И вот она-то осталась дома!..
— Ах, Анна, не плети ты, как дурочка: «У них гешефт»! А кто на этом брюхо отращивает? Нам приходится столько работать ради хлеба, да и то… Сперва Вальтера забрали, потом меня. Марихен так тебе помогала. Да это, видишь ли, неважно, потому что это не гешефт, ведь мы с тобой глупые arme Teufel…[64] Потому что я не наци и девочка моя тоже! Oh, Sakarment! Проклятые собаки!..
— Я, Отто, сама знаю. Я ходила к Грасману, плакала. Да он говорит, что хоть и группенфюрер, а помочь тут ничем не может. При наших семи моргенах Марихен — лишняя рабочая сила. Я ему тоже говорила, что вы оба с Вальтером на войне, а как я одна управлюсь с лошадьми, да еще с кучей малышей. А Грасман мне: «Фюрер знает, что делает, и не нам, дуракам, менять его планы. Война, — он говорит, — скоро кончится, вот только оседлаем Англию, как оседлали Крит…»
— Болтун проклятый! — перебил ее Отто. — Хватит еще и на его долю.
Шли в молчании, потом Анна заговорила опять:
— Марихен оставили у Грубера служанкой. Ты запиши или запомни: Адольф Грубер, на углу Гартенштрассе, возле сквера. Большой собственный дом, и флигель еще, Fleischerei[65]. Я не знаю, но Грасман сказал, что ей там будет хорошо. Грубер — его Parteigenosse[66]. Он говорит, что там Марихен научится работать.
— О, разумеется, — перебил ее Отто. — Это ведь тоже милость. Я хотел учить ее, мою девочку, а они… Ох, да!..
Еще так недавно Марихен кончила школу, лишь в прошлом году. Милая — лучше и не выдумаешь!.. Их Регенвальде — большая деревня; как сборщик молока, он точно знает — сто восемьдесят семь дворов и два хутора у шоссе. А Марихен Шмидтке была в их школе лучшей ученицей. И чистюля какая, какая помощница в доме! «Она там научится работать»… Как она плакала тогда, прощаясь с ним, будто не в силах поверить, что и Vati[67] должен идти вслед за Вальтером! Да вот и с тобой случилось то же. Как же так? А так, что отец у тебя бедный, что всюду есть важные пузаны, партайгеноссе с гешефтами, которым нужны служанки…
— Анна, — сказал он, — хуже быть не может. В городе полно солдат и пленных. Не насмеялись бы над нею, Анна. Хуже быть не может.

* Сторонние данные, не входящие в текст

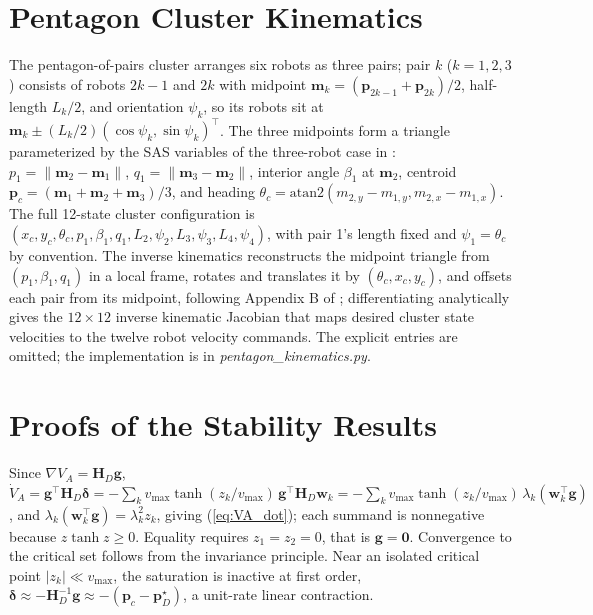 \documentclass[lettersize,journal]{IEEEtran}
\begin{document}
\section{Pentagon Cluster Kinematics}
\label{app:kinematics}

The pentagon-of-pairs cluster arranges six robots as three pairs; pair
$k$ ($k = 1, 2, 3$) consists of robots $2k-1$ and $2k$ with midpoint
$\mathbf{m}_k = (\mathbf{p}_{2k-1} + \mathbf{p}_{2k})/2$, half-length
$L_k/2$, and orientation $\psi_k$, so its robots sit at $\mathbf{m}_k
\pm (L_k/2)(\cos\psi_k, \sin\psi_k)^\top$. The three midpoints form a
triangle parameterized by the SAS variables of the three-robot case in
\cite{14}: $p_1 = \|\mathbf{m}_2 - \mathbf{m}_1\|$, $q_1 =
\|\mathbf{m}_3 - \mathbf{m}_2\|$, interior angle $\beta_1$ at
$\mathbf{m}_2$, centroid $\mathbf{p}_c = (\mathbf{m}_1 + \mathbf{m}_2 +
\mathbf{m}_3)/3$, and heading $\theta_c = \text{atan2}(m_{2,y} -
m_{1,y}, m_{2,x} - m_{1,x})$. The full 12-state cluster configuration
is $(x_c, y_c, \theta_c, p_1, \beta_1, q_1, L_2, \psi_2, L_3, \psi_3,
L_4, \psi_4)$, with pair 1's length fixed and $\psi_1 = \theta_c$ by
convention. The inverse kinematics reconstructs the midpoint triangle
from $(p_1, \beta_1, q_1)$ in a local frame, rotates and translates it
by $(\theta_c, x_c, y_c)$, and offsets each pair from its midpoint,
following Appendix B of \cite{14}; differentiating analytically gives
the $12 \times 12$ inverse kinematic Jacobian that maps desired cluster
state velocities to the twelve robot velocity commands. The explicit
entries are omitted; the implementation is in
\textit{pentagon\_kinematics.py}.


\section{Proofs of the Stability Results}
\label{app:proofs}

\begin{IEEEproof}
Since $\nabla V_A = \mathbf{H}_D \mathbf{g}$,
$\dot{V}_A = \mathbf{g}^\top \mathbf{H}_D \boldsymbol{\delta}
= -\sum_k v_{\max} \tanh(z_k/v_{\max})\,
\mathbf{g}^\top \mathbf{H}_D \mathbf{w}_k
= -\sum_k v_{\max} \tanh(z_k/v_{\max})\,\lambda_k
(\mathbf{w}_k^\top\mathbf{g})$, and $\lambda_k(\mathbf{w}_k^\top
\mathbf{g}) = \lambda_k^2 z_k$, giving (\ref{eq:VA_dot}); each summand
is nonnegative because $z\tanh z \geq 0$. Equality requires $z_1 = z_2 =
0$, that is $\mathbf{g} = \mathbf{0}$. Convergence to the critical set
follows from the invariance principle. Near an isolated critical point
$|z_k| \ll v_{\max}$, the saturation is inactive at first order,
$\boldsymbol{\delta} \approx -\mathbf{H}_D^{-1}\mathbf{g} \approx
-(\mathbf{p}_c - \mathbf{p}^\star_D)$, a unit-rate linear contraction.
\end{IEEEproof}
\end{document}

— У Грубера, Отто, тоже работает пленный.
— Вот видишь. А хозяин старый? И сын там есть у него?.. Ты не просила этого… Грубера, чтоб он приглядывал за Марихен?
— Ах, Отто, как я могла?!
— О, разумеется, ты — только плакать. Ну, ничего. Я на днях сам пойду, погляжу…
Снова шли молча.
Сквозь остывшие слезы Анна смотрела на мужа, любовалась им, жалела.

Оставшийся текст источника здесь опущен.